▶ **ABOUT THIS EXERCISE**
From the first line to the last, retype everything below exactly, minus the pictures.

▶ **THE RECORDS**
────────────────

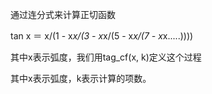 通过连分式来计算正切函数

tan x ＝ x/(1 - x*x/(3 - x*x/(5 - x*x/(7 - x*x.....))))

其中x表示弧度，我们用tag_cf(x, k)定义这个过程

其中x表示弧度，k表示计算的项数。
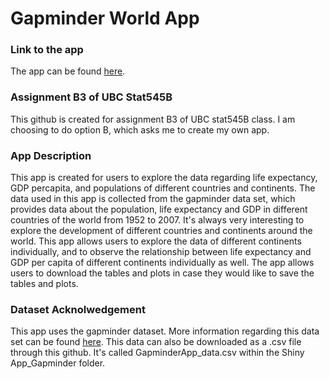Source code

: # Gapminder World App 


### Link to the app
The app can be found [here](http://jiahejanetgapminder.shinyapps.io/GapminderApp). 

### Assignment B3 of UBC Stat545B
This github is created for assignment B3 of UBC stat545B class. I am choosing to do option B, which asks me to create my own app. 

### App Description
This app is created for users to explore the data regarding life expectancy, GDP percapita, and populations of different countries and continents. The data used in this app is collected from the gapminder data set, which provides data about the population, life expectancy and GDP in different countries of the world from 1952 to 2007. It's always very interesting to explore the development of different countries and continents around the world. This app allows users to explore the data of different continents individually, and to observe the relationship between life expectancy and GDP per capita of different continents individually as well. The app allows users to download the tables and plots in case they would like to save the tables and plots.

### Dataset Acknolwedgement 
This app uses the gapminder dataset. More information regarding this data set can be found [here](https://www.gapminder.org/data/). 
This data can also be downloaded as a .csv file through this github. It's called GapminderApp_data.csv within the Shiny App_Gapminder folder. 
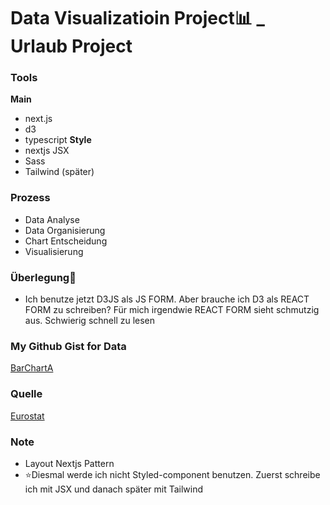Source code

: # Data Visualizatioin Project📊 _ Urlaub Project

### Tools
<strong>Main</strong>
- next.js
- d3
- typescript
<strong>Style</strong>
- nextjs JSX
- Sass
- Tailwind (später)

### Prozess
- Data Analyse
- Data Organisierung
- Chart Entscheidung
- Visualisierung

### Überlegung🥸
- Ich benutze jetzt D3JS als JS FORM. Aber brauche ich D3 als REACT FORM zu schreiben? Für mich irgendwie REACT FORM sieht schmutzig aus. Schwierig schnell zu lesen

### My Github Gist for Data
[BarChartA](https://gist.githubusercontent.com/DainPark-web/10dd0a710d0c446ae1a0bbad265cbed6/raw/barChartA.csv)

### Quelle
[Eurostat](https://ec.europa.eu/eurostat/databrowser/view/EARN_SES18_47__custom_1609488/bookmark/table?lang=de&bookmarkId=e747e06d-6711-41aa-81c4-a932d8da02f4)


### Note 
- Layout Nextjs Pattern
- ⭐️Diesmal werde ich nicht Styled-component benutzen. Zuerst schreibe ich mit JSX und danach später mit Tailwind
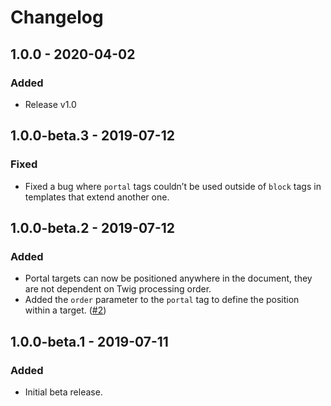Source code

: # Changelog

## 1.0.0 - 2020-04-02

### Added
- Release v1.0

## 1.0.0-beta.3 - 2019-07-12

### Fixed
- Fixed a bug where `portal` tags couldn’t be used outside of `block` tags in templates that extend another one.

## 1.0.0-beta.2 - 2019-07-12

### Added
- Portal targets can now be positioned anywhere in the document, they are not dependent on Twig processing order.
- Added the `order` parameter to the `portal` tag to define the position within a target. ([#2](https://github.com/carlcs/craft-twigportal/issues/2))

## 1.0.0-beta.1 - 2019-07-11

### Added
- Initial beta release.
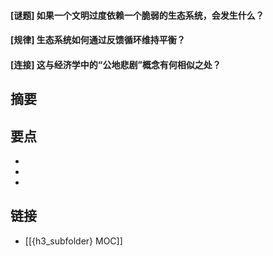 #### [谜题] 如果一个文明过度依赖一个脆弱的生态系统，会发生什么？


#### [规律] 生态系统如何通过反馈循环维持平衡？


#### [连接] 这与经济学中的“公地悲剧”概念有何相似之处？


## 摘要


## 要点

- 
- 
- 

## 链接

- [[{h3_subfolder} MOC]]
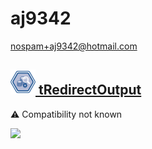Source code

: # aj9342
  <nospam+aj9342@hotmail.com>

## <a href='./components/tRedirectOutput/readme.md'><img src='./components/tRedirectOutput/logo.jpg' width='40' height='40'> tRedirectOutput</a>
 :warning: Compatibility not known

<img src='./components/tRedirectOutput/sample.jpg'>
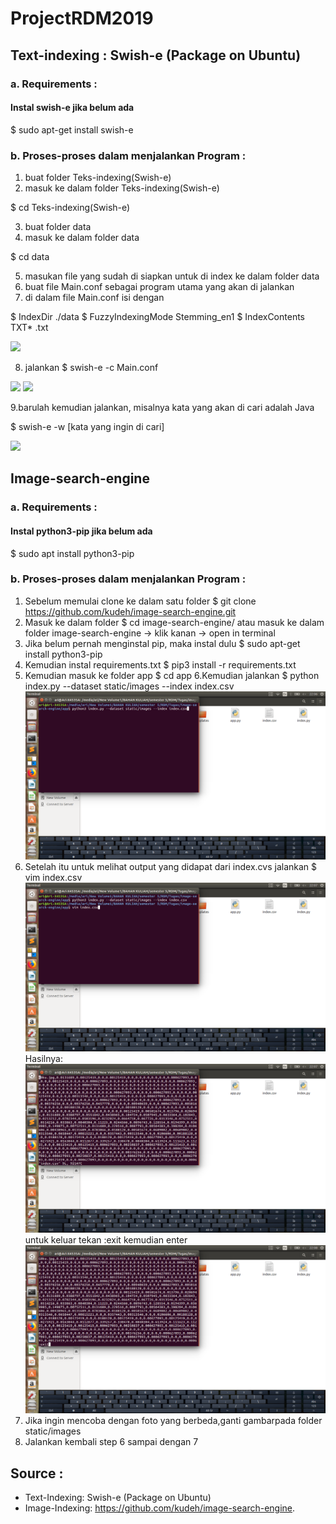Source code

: # ProjectRDM2019

## Text-indexing : Swish-e (Package on Ubuntu)
### a. Requirements :
#### Instal swish-e jika belum ada

$ sudo apt-get install swish-e

### b. Proses-proses dalam menjalankan Program :
1. buat folder Teks-indexing(Swish-e)
2. masuk ke dalam folder Teks-indexing(Swish-e)

$ cd Teks-indexing(Swish-e)

3. buat folder data
4. masuk ke dalam folder data

$ cd data

5. masukan file yang sudah di siapkan untuk di index ke dalam folder data
6. buat file Main.conf sebagai program utama yang akan di jalankan
7. di dalam file Main.conf isi dengan

$ IndexDir ./data
$ FuzzyIndexingMode Stemming_en1
$ IndexContents TXT* .txt

![](foto/RDMTesk0.png)

8. jalankan $ swish-e -c Main.conf

![](foto/RDMTesk1.png)
![](foto/RDMTesk2.png)

9.barulah kemudian jalankan, misalnya kata yang akan di cari adalah Java 

$ swish-e -w [kata yang ingin di cari] 

![](foto/RDMTesk4.png)

## Image-search-engine
### a. Requirements :
#### Instal python3-pip jika belum ada

$ sudo apt install python3-pip

### b. Proses-proses dalam menjalankan Program :
1. Sebelum memulai clone ke dalam satu folder
$ git clone https://github.com/kudeh/image-search-engine.git
2. Masuk ke dalam folder
$ cd image-search-engine/
atau masuk ke dalam folder image-search-engine -> klik kanan -> open in terminal
3. Jika belum pernah menginstal pip, maka instal dulu
$ sudo apt-get install python3-pip
4. Kemudian instal requirements.txt
$ pip3 install -r requirements.txt
5. Kemudian masuk ke folder app
$ cd app
6.Kemudian jalankan 
$ python index.py --dataset static/images --index index.csv 
![](foto/RDMImage1.png)
7. Setelah itu untuk melihat output yang didapat dari index.cvs jalankan
$ vim index.csv
![](foto/RDMImage2.png)
Hasilnya:
![](foto/RDMImage3.png)
untuk keluar tekan :exit kemudian enter
![](foto/RDMImage4.png)
8. Jika ingin mencoba dengan foto yang berbeda,ganti gambarpada folder static/images
9. Jalankan kembali step 6 sampai dengan 7

## Source :
* Text-Indexing: Swish-e (Package on Ubuntu)
* Image-Indexing: https://github.com/kudeh/image-search-engine.
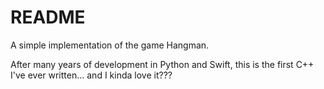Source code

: # README

A simple implementation of the game Hangman.

After many years of development in Python and Swift, this is the first C++ I've ever written... and I kinda love it???

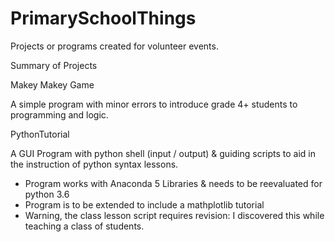 # PrimarySchoolThings
Projects or programs created for volunteer events.

Summary of Projects


Makey Makey Game

A simple program with minor errors to introduce grade 4+ students to programming
and logic.


PythonTutorial

A GUI Program with python shell (input / output) & guiding scripts to aid
in the instruction of python syntax lessons.

+ Program works with Anaconda 5 Libraries & needs to be reevaluated for python 3.6
+ Program is to be extended to include a mathplotlib tutorial
+ Warning, the class lesson script requires revision: 
    I discovered this while teaching a class of students.



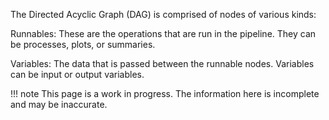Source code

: The Directed Acyclic Graph (DAG) is comprised of nodes of various kinds:

Runnables: These are the operations that are run in the pipeline. They can be processes, plots, or summaries.

Variables: The data that is passed between the runnable nodes. Variables can be input or output variables.

!!! note
    This page is a work in progress. The information here is incomplete and may be inaccurate.
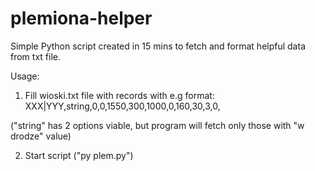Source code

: # plemiona-helper
Simple Python script created in 15 mins to fetch and format helpful data from txt file.

Usage:
1. Fill wioski.txt file with records with e.g format: XXX|YYY,string,0,0,1550,300,1000,0,160,30,3,0,

("string" has 2 options viable, but program will fetch only those with "w drodze" value)

2. Start script ("py plem.py")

────────────────

▶ **RESULT OF THE TASK**
 通过连分式来计算正切函数

tan x ＝ x/(1 - x*x/(3 - x*x/(5 - x*x/(7 - x*x.....))))

其中x表示弧度，我们用tag_cf(x, k)定义这个过程

其中x表示弧度，k表示计算的项数。
Source code

: # Gapminder World App 


### Link to the app
The app can be found [here](http://jiahejanetgapminder.shinyapps.io/GapminderApp). 

### Assignment B3 of UBC Stat545B
This github is created for assignment B3 of UBC stat545B class. I am choosing to do option B, which asks me to create my own app. 

### App Description
This app is created for users to explore the data regarding life expectancy, GDP percapita, and populations of different countries and continents. The data used in this app is collected from the gapminder data set, which provides data about the population, life expectancy and GDP in different countries of the world from 1952 to 2007. It's always very interesting to explore the development of different countries and continents around the world. This app allows users to explore the data of different continents individually, and to observe the relationship between life expectancy and GDP per capita of different continents individually as well. The app allows users to download the tables and plots in case they would like to save the tables and plots.

### Dataset Acknolwedgement 
This app uses the gapminder dataset. More information regarding this data set can be found [here](https://www.gapminder.org/data/). 
This data can also be downloaded as a .csv file through this github. It's called GapminderApp_data.csv within the Shiny App_Gapminder folder. 
Source code

: # Data Visualizatioin Project📊 _ Urlaub Project

### Tools
<strong>Main</strong>
- next.js
- d3
- typescript
<strong>Style</strong>
- nextjs JSX
- Sass
- Tailwind (später)

### Prozess
- Data Analyse
- Data Organisierung
- Chart Entscheidung
- Visualisierung

### Überlegung🥸
- Ich benutze jetzt D3JS als JS FORM. Aber brauche ich D3 als REACT FORM zu schreiben? Für mich irgendwie REACT FORM sieht schmutzig aus. Schwierig schnell zu lesen

### My Github Gist for Data
[BarChartA](https://gist.githubusercontent.com/DainPark-web/10dd0a710d0c446ae1a0bbad265cbed6/raw/barChartA.csv)

### Quelle
[Eurostat](https://ec.europa.eu/eurostat/databrowser/view/EARN_SES18_47__custom_1609488/bookmark/table?lang=de&bookmarkId=e747e06d-6711-41aa-81c4-a932d8da02f4)


### Note 
- Layout Nextjs Pattern
- ⭐️Diesmal werde ich nicht Styled-component benutzen. Zuerst schreibe ich mit JSX und danach später mit Tailwind
Source code

: # Changelog

## 1.0.0 - 2020-04-02

### Added
- Release v1.0

## 1.0.0-beta.3 - 2019-07-12

### Fixed
- Fixed a bug where `portal` tags couldn’t be used outside of `block` tags in templates that extend another one.

## 1.0.0-beta.2 - 2019-07-12

### Added
- Portal targets can now be positioned anywhere in the document, they are not dependent on Twig processing order.
- Added the `order` parameter to the `portal` tag to define the position within a target. ([#2](https://github.com/carlcs/craft-twigportal/issues/2))

## 1.0.0-beta.1 - 2019-07-11

### Added
- Initial beta release.
 #### [谜题] 如果一个文明过度依赖一个脆弱的生态系统，会发生什么？


#### [规律] 生态系统如何通过反馈循环维持平衡？


#### [连接] 这与经济学中的“公地悲剧”概念有何相似之处？


## 摘要


## 要点

- 
- 
- 

## 链接

- [[{h3_subfolder} MOC]]
Source code

: # aj9342
  <nospam+aj9342@hotmail.com>

## <a href='./components/tRedirectOutput/readme.md'><img src='./components/tRedirectOutput/logo.jpg' width='40' height='40'> tRedirectOutput</a>
 :warning: Compatibility not known

<img src='./components/tRedirectOutput/sample.jpg'>
Source code

: # ProjectRDM2019

## Text-indexing : Swish-e (Package on Ubuntu)
### a. Requirements :
#### Instal swish-e jika belum ada

$ sudo apt-get install swish-e

### b. Proses-proses dalam menjalankan Program :
1. buat folder Teks-indexing(Swish-e)
2. masuk ke dalam folder Teks-indexing(Swish-e)

$ cd Teks-indexing(Swish-e)

3. buat folder data
4. masuk ke dalam folder data

$ cd data

5. masukan file yang sudah di siapkan untuk di index ke dalam folder data
6. buat file Main.conf sebagai program utama yang akan di jalankan
7. di dalam file Main.conf isi dengan

$ IndexDir ./data
$ FuzzyIndexingMode Stemming_en1
$ IndexContents TXT* .txt

![](foto/RDMTesk0.png)

8. jalankan $ swish-e -c Main.conf

![](foto/RDMTesk1.png)
![](foto/RDMTesk2.png)

9.barulah kemudian jalankan, misalnya kata yang akan di cari adalah Java 

$ swish-e -w [kata yang ingin di cari] 

![](foto/RDMTesk4.png)

## Image-search-engine
### a. Requirements :
#### Instal python3-pip jika belum ada

$ sudo apt install python3-pip

### b. Proses-proses dalam menjalankan Program :
1. Sebelum memulai clone ke dalam satu folder
$ git clone https://github.com/kudeh/image-search-engine.git
2. Masuk ke dalam folder
$ cd image-search-engine/
atau masuk ke dalam folder image-search-engine -> klik kanan -> open in terminal
3. Jika belum pernah menginstal pip, maka instal dulu
$ sudo apt-get install python3-pip
4. Kemudian instal requirements.txt
$ pip3 install -r requirements.txt
5. Kemudian masuk ke folder app
$ cd app
6.Kemudian jalankan 
$ python index.py --dataset static/images --index index.csv 
![](foto/RDMImage1.png)
7. Setelah itu untuk melihat output yang didapat dari index.cvs jalankan
$ vim index.csv
![](foto/RDMImage2.png)
Hasilnya:
![](foto/RDMImage3.png)
untuk keluar tekan :exit kemudian enter
![](foto/RDMImage4.png)
8. Jika ingin mencoba dengan foto yang berbeda,ganti gambarpada folder static/images
9. Jalankan kembali step 6 sampai dengan 7

## Source :
* Text-Indexing: Swish-e (Package on Ubuntu)
* Image-Indexing: https://github.com/kudeh/image-search-engine.
Source code

: # README

A simple implementation of the game Hangman.

After many years of development in Python and Swift, this is the first C++ I've ever written... and I kinda love it???

 # PrimarySchoolThings
Projects or programs created for volunteer events.

Summary of Projects


Makey Makey Game

A simple program with minor errors to introduce grade 4+ students to programming
and logic.


PythonTutorial

A GUI Program with python shell (input / output) & guiding scripts to aid
in the instruction of python syntax lessons.

+ Program works with Anaconda 5 Libraries & needs to be reevaluated for python 3.6
+ Program is to be extended to include a mathplotlib tutorial
+ Warning, the class lesson script requires revision: 
    I discovered this while teaching a class of students.



Source code

: The Directed Acyclic Graph (DAG) is comprised of nodes of various kinds:

Runnables: These are the operations that are run in the pipeline. They can be processes, plots, or summaries.

Variables: The data that is passed between the runnable nodes. Variables can be input or output variables.

!!! note
    This page is a work in progress. The information here is incomplete and may be inaccurate.
Source code

: # plemiona-helper
Simple Python script created in 15 mins to fetch and format helpful data from txt file.

Usage:
1. Fill wioski.txt file with records with e.g format: XXX|YYY,string,0,0,1550,300,1000,0,160,30,3,0,

("string" has 2 options viable, but program will fetch only those with "w drodze" value)

2. Start script ("py plem.py")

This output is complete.